The Remunerations and Appointments Committee also regularly reviews succession issues relating to Executive Board members in order to be able to propose solutions to the Supervisory Board in the event of a vacancy. These issues were addressed at each of the 2017 meetings, and were covered by a specific item at the meeting of 17 February 2017, during which the early reappointment of the Executive Board was proposed.
For each of its meetings, the Remuneration and Appointments Committee is provided with a file prepared by the Company to give the clearest possible insight into the implications of its decisions.
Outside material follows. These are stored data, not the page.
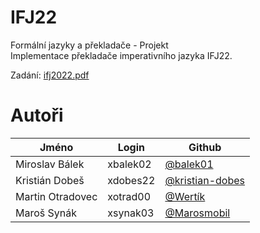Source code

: # IFJ22
Formální jazyky a překladače - Projekt \
Implementace překladače imperativního jazyka IFJ22.

Zadání: [ifj2022.pdf](ifj2022.pdf)

# Autoři
| Jméno            | Login    | Github                                               |
| ---------------- | -------- | ---------------------------------------------------- |
| Miroslav Bálek   | xbalek02 | [@balek01](https://github.com/balek01)               |
| Kristián Dobeš   | xdobes22 | [@kristian-dobes](https://github.com/kristian-dobes) |
| Martin Otradovec | xotrad00 | [@Wertík](https://github.com/Wertik)                 |
| Maroš Synák      | xsynak03 | [@Marosmobil](https://github.com/Marosmobil)         |
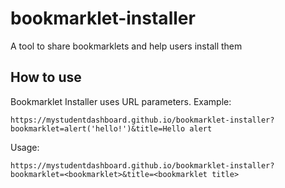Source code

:# bookmarklet-installer
A tool to share bookmarklets and help users install them


## How to use

Bookmarklet Installer uses URL parameters. Example:

`https://mystudentdashboard.github.io/bookmarklet-installer?bookmarklet=alert('hello!')&title=Hello alert`

Usage:

`https://mystudentdashboard.github.io/bookmarklet-installer?bookmarklet=<bookmarklet>&title=<bookmarklet title>`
The Committee met three times in 2017, on 17 February, 20 July and 26 October, and ruled on:
• the calculation of the Executive Board members’ variable remuneration for 2016;
• the definition of objectives for the calculation of Executive Board members’ variable remuneration for 2017;
• the achievement of performance conditions for releasing the free share allocation plan of 2015, with delivery on 28 July 2017, and 2016, with delivery on 28 July 2018;
• the conditions for the annual allocation of free shares;
• the co-option of a new member of the Supervisory Board;
• renewal of the Executive Board;
• the appointment of a new member to the Executive Board;
• the authorisation of the Supervisory Board’s attendance fees scale.
The Committee reported on its work to the Supervisory Board, which took note of it and followed all of the Committee’s recommendations.
The attendance rate of its members was 100% in 2017.